• Action item: Your task is to extract every entry that follows word for word while excluding the pictures.
* * * *
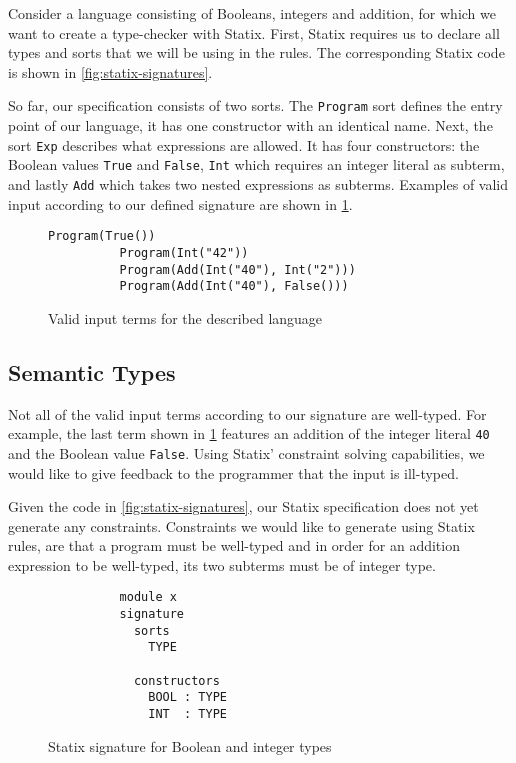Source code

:       \noindent
      Consider a language consisting of Booleans, integers and addition, for which we want to create a type-checker with Statix. First, Statix requires us to declare all types and sorts that we will be using in the rules. The corresponding Statix code is shown in \cref{fig:statix-signatures}.

      So far, our specification consists of two sorts. The \texttt{Program} sort defines the entry point of our language, it has one constructor with an identical name. Next, the sort \texttt{Exp} describes what expressions are allowed. It has four constructors: the Boolean values \texttt{True} and \texttt{False}, \texttt{Int} which requires an integer literal as subterm, and lastly \texttt{Add} which takes two nested expressions as subterms. Examples of valid input according to our defined signature are shown in \cref{fig:statix-valid-input}.

      \begin{figure}[H]
        \begin{lstlisting}[frame=single]
          Program(True())
          Program(Int("42"))
          Program(Add(Int("40"), Int("2")))
          Program(Add(Int("40"), False()))
        \end{lstlisting}
        \caption{\label{fig:statix-valid-input}Valid input terms for the described language}
      \end{figure}

    \subsection{Semantic Types}

      Not all of the valid input terms according to our signature are well-typed. For example, the last term shown in \cref{fig:statix-valid-input} features an addition of the integer literal \texttt{40} and the Boolean value \texttt{False}. Using Statix' constraint solving capabilities, we would like to give feedback to the programmer that the input is ill-typed.

      Given the code in \cref{fig:statix-signatures}, our Statix specification does not yet generate any constraints. Constraints we would like to generate using Statix rules, are that a program must be well-typed and in order for an addition expression to be well-typed, its two subterms must be of integer type.

      \begin{wrapfigure}{r}{0.5\linewidth}
        \vspace{-20pt}
        \capstart
        \begin{verbatim}
          module x
          signature
            sorts
              TYPE
            
            constructors
              BOOL : TYPE
              INT  : TYPE
        \end{verbatim}
        \caption{\label{fig:statix-type-signatures}Statix signature for Boolean and integer types}
        \vspace{-40pt}
      \end{wrapfigure}

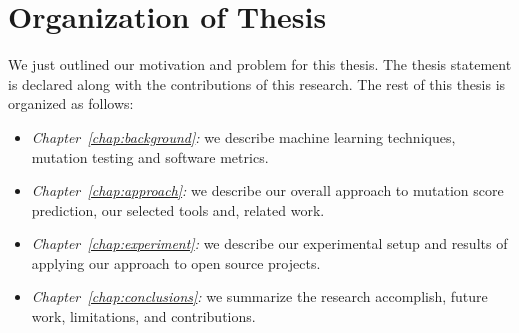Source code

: \section{Organization of Thesis}
\label{sec:introduction_organization}
We just outlined our motivation and problem for this thesis. The thesis statement is declared along with the contributions of this research. The rest of this thesis is organized as follows:

\begin{itemize}
  \item \emph{Chapter~\ref{chap:background}:} we describe machine learning techniques, mutation testing and software metrics.
  \item \emph{Chapter~\ref{chap:approach}:} we describe our overall approach to mutation score prediction, our selected tools and, related work.
  \item \emph{Chapter~\ref{chap:experiment}:} we describe our experimental setup and results of applying our approach to open source projects.
  \item \emph{Chapter~\ref{chap:conclusions}:} we summarize the research accomplish, future work, limitations, and contributions.
\end{itemize}
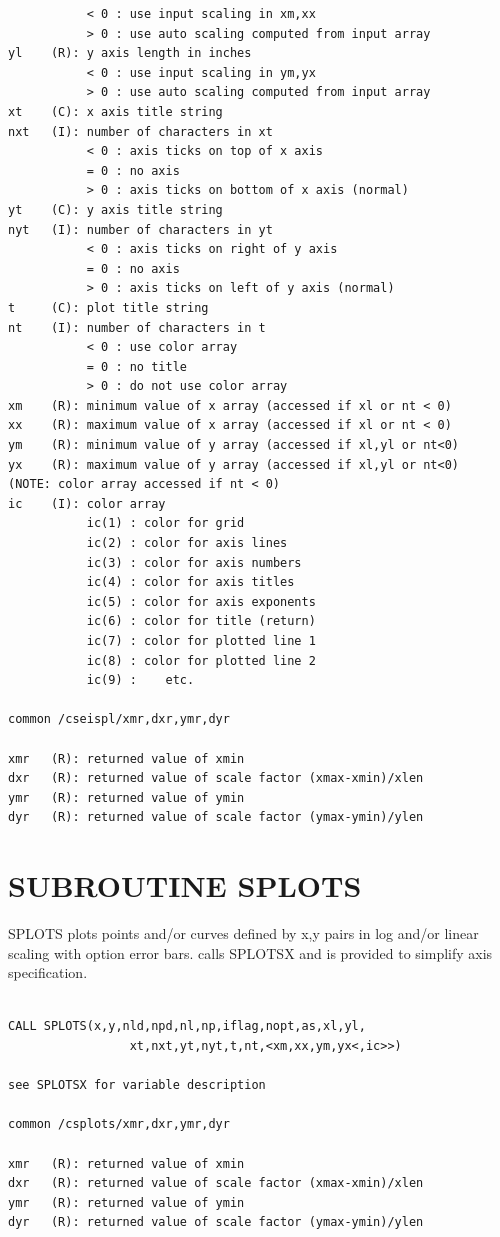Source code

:\documentclass[11pt]{report}
\begin{document}
\begin{verbatim}
           < 0 : use input scaling in xm,xx
           > 0 : use auto scaling computed from input array
yl    (R): y axis length in inches
           < 0 : use input scaling in ym,yx
           > 0 : use auto scaling computed from input array
xt    (C): x axis title string
nxt   (I): number of characters in xt
           < 0 : axis ticks on top of x axis
           = 0 : no axis
           > 0 : axis ticks on bottom of x axis (normal)
yt    (C): y axis title string
nyt   (I): number of characters in yt
           < 0 : axis ticks on right of y axis
           = 0 : no axis
           > 0 : axis ticks on left of y axis (normal)
t     (C): plot title string
nt    (I): number of characters in t
           < 0 : use color array
           = 0 : no title
           > 0 : do not use color array
xm    (R): minimum value of x array (accessed if xl or nt < 0)
xx    (R): maximum value of x array (accessed if xl or nt < 0)
ym    (R): minimum value of y array (accessed if xl,yl or nt<0)
yx    (R): maximum value of y array (accessed if xl,yl or nt<0)
(NOTE: color array accessed if nt < 0)
ic    (I): color array
           ic(1) : color for grid
           ic(2) : color for axis lines
           ic(3) : color for axis numbers
           ic(4) : color for axis titles
           ic(5) : color for axis exponents
           ic(6) : color for title (return)
           ic(7) : color for plotted line 1
           ic(8) : color for plotted line 2
           ic(9) :    etc.

common /cseispl/xmr,dxr,ymr,dyr

xmr   (R): returned value of xmin
dxr   (R): returned value of scale factor (xmax-xmin)/xlen
ymr   (R): returned value of ymin
dyr   (R): returned value of scale factor (ymax-ymin)/ylen
\end{verbatim}

\newpage
\section{SUBROUTINE SPLOTS}

SPLOTS plots points and/or curves defined by x,y pairs in log and/or
linear scaling with option error bars.
 calls SPLOTSX and is provided to simplify axis specification.
\begin{verbatim}

CALL SPLOTS(x,y,nld,npd,nl,np,iflag,nopt,as,xl,yl,
                 xt,nxt,yt,nyt,t,nt,<xm,xx,ym,yx<,ic>>)

see SPLOTSX for variable description

common /csplots/xmr,dxr,ymr,dyr

xmr   (R): returned value of xmin
dxr   (R): returned value of scale factor (xmax-xmin)/xlen
ymr   (R): returned value of ymin
dyr   (R): returned value of scale factor (ymax-ymin)/ylen
\end{verbatim}
\end{document}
* * * *
• Solution:
Source code

:       \noindent
      Consider a language consisting of Booleans, integers and addition, for which we want to create a type-checker with Statix. First, Statix requires us to declare all types and sorts that we will be using in the rules. The corresponding Statix code is shown in \cref{fig:statix-signatures}.

      So far, our specification consists of two sorts. The \texttt{Program} sort defines the entry point of our language, it has one constructor with an identical name. Next, the sort \texttt{Exp} describes what expressions are allowed. It has four constructors: the Boolean values \texttt{True} and \texttt{False}, \texttt{Int} which requires an integer literal as subterm, and lastly \texttt{Add} which takes two nested expressions as subterms. Examples of valid input according to our defined signature are shown in \cref{fig:statix-valid-input}.

      \begin{figure}[H]
        \begin{lstlisting}[frame=single]
          Program(True())
          Program(Int("42"))
          Program(Add(Int("40"), Int("2")))
          Program(Add(Int("40"), False()))
        \end{lstlisting}
        \caption{\label{fig:statix-valid-input}Valid input terms for the described language}
      \end{figure}

    \subsection{Semantic Types}

      Not all of the valid input terms according to our signature are well-typed. For example, the last term shown in \cref{fig:statix-valid-input} features an addition of the integer literal \texttt{40} and the Boolean value \texttt{False}. Using Statix' constraint solving capabilities, we would like to give feedback to the programmer that the input is ill-typed.

      Given the code in \cref{fig:statix-signatures}, our Statix specification does not yet generate any constraints. Constraints we would like to generate using Statix rules, are that a program must be well-typed and in order for an addition expression to be well-typed, its two subterms must be of integer type.

      \begin{wrapfigure}{r}{0.5\linewidth}
        \vspace{-20pt}
        \capstart
        \begin{verbatim}
          module x
          signature
            sorts
              TYPE
            
            constructors
              BOOL : TYPE
              INT  : TYPE
        \end{verbatim}
        \caption{\label{fig:statix-type-signatures}Statix signature for Boolean and integer types}
        \vspace{-40pt}
      \end{wrapfigure}

Source code

: \section{Organization of Thesis}
\label{sec:introduction_organization}
We just outlined our motivation and problem for this thesis. The thesis statement is declared along with the contributions of this research. The rest of this thesis is organized as follows:

\begin{itemize}
  \item \emph{Chapter~\ref{chap:background}:} we describe machine learning techniques, mutation testing and software metrics.
  \item \emph{Chapter~\ref{chap:approach}:} we describe our overall approach to mutation score prediction, our selected tools and, related work.
  \item \emph{Chapter~\ref{chap:experiment}:} we describe our experimental setup and results of applying our approach to open source projects.
  \item \emph{Chapter~\ref{chap:conclusions}:} we summarize the research accomplish, future work, limitations, and contributions.
\end{itemize}
Source code

:\documentclass[11pt]{report}
\begin{document}
\begin{verbatim}
           < 0 : use input scaling in xm,xx
           > 0 : use auto scaling computed from input array
yl    (R): y axis length in inches
           < 0 : use input scaling in ym,yx
           > 0 : use auto scaling computed from input array
xt    (C): x axis title string
nxt   (I): number of characters in xt
           < 0 : axis ticks on top of x axis
           = 0 : no axis
           > 0 : axis ticks on bottom of x axis (normal)
yt    (C): y axis title string
nyt   (I): number of characters in yt
           < 0 : axis ticks on right of y axis
           = 0 : no axis
           > 0 : axis ticks on left of y axis (normal)
t     (C): plot title string
nt    (I): number of characters in t
           < 0 : use color array
           = 0 : no title
           > 0 : do not use color array
xm    (R): minimum value of x array (accessed if xl or nt < 0)
xx    (R): maximum value of x array (accessed if xl or nt < 0)
ym    (R): minimum value of y array (accessed if xl,yl or nt<0)
yx    (R): maximum value of y array (accessed if xl,yl or nt<0)
(NOTE: color array accessed if nt < 0)
ic    (I): color array
           ic(1) : color for grid
           ic(2) : color for axis lines
           ic(3) : color for axis numbers
           ic(4) : color for axis titles
           ic(5) : color for axis exponents
           ic(6) : color for title (return)
           ic(7) : color for plotted line 1
           ic(8) : color for plotted line 2
           ic(9) :    etc.

common /cseispl/xmr,dxr,ymr,dyr

xmr   (R): returned value of xmin
dxr   (R): returned value of scale factor (xmax-xmin)/xlen
ymr   (R): returned value of ymin
dyr   (R): returned value of scale factor (ymax-ymin)/ylen
\end{verbatim}

\newpage
\section{SUBROUTINE SPLOTS}

SPLOTS plots points and/or curves defined by x,y pairs in log and/or
linear scaling with option error bars.
 calls SPLOTSX and is provided to simplify axis specification.
\begin{verbatim}

CALL SPLOTS(x,y,nld,npd,nl,np,iflag,nopt,as,xl,yl,
                 xt,nxt,yt,nyt,t,nt,<xm,xx,ym,yx<,ic>>)

see SPLOTSX for variable description

common /csplots/xmr,dxr,ymr,dyr

xmr   (R): returned value of xmin
dxr   (R): returned value of scale factor (xmax-xmin)/xlen
ymr   (R): returned value of ymin
dyr   (R): returned value of scale factor (ymax-ymin)/ylen
\end{verbatim}
\end{document}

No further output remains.